## How to complete this task
Looking through the data, please report how many lines contain the string "DaanVanYperen", giving nothing but the number.

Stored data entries
▶
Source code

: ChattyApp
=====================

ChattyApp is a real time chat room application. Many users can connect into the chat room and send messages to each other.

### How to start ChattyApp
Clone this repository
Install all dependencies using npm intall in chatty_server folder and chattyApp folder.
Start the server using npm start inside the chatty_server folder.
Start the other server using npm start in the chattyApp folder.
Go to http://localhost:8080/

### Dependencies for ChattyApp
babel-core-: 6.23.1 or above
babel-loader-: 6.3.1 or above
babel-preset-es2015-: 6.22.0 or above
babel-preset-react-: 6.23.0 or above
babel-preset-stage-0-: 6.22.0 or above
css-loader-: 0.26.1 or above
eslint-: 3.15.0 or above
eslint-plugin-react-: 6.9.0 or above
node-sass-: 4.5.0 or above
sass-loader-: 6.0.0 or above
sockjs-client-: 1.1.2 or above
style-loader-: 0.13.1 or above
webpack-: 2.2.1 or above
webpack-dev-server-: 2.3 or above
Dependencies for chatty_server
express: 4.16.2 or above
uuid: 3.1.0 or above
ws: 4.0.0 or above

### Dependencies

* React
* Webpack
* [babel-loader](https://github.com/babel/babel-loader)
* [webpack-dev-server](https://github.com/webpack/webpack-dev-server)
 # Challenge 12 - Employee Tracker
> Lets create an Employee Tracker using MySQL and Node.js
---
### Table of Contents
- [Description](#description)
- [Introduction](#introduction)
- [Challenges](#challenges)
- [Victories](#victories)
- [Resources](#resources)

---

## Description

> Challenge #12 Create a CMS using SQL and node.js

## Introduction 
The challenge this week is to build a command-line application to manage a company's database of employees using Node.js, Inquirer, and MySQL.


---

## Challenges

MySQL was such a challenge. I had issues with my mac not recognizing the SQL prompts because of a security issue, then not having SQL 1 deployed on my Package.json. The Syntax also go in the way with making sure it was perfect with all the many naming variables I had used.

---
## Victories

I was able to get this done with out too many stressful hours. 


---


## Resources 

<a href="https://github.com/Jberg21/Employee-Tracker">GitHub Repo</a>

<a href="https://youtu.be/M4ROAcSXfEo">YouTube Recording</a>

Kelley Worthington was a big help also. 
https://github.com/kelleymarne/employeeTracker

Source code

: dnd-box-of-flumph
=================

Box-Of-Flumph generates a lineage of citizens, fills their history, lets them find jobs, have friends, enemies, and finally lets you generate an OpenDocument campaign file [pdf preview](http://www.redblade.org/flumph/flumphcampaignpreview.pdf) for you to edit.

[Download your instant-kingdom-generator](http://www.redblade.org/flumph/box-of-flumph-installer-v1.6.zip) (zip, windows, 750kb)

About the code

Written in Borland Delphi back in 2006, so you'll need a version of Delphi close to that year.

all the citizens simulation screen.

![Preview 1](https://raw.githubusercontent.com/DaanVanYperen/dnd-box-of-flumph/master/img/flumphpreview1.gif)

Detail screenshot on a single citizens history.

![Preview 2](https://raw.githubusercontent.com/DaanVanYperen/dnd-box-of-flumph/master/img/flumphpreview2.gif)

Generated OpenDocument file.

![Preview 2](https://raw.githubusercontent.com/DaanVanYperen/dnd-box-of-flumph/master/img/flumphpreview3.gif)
◀
## Result
3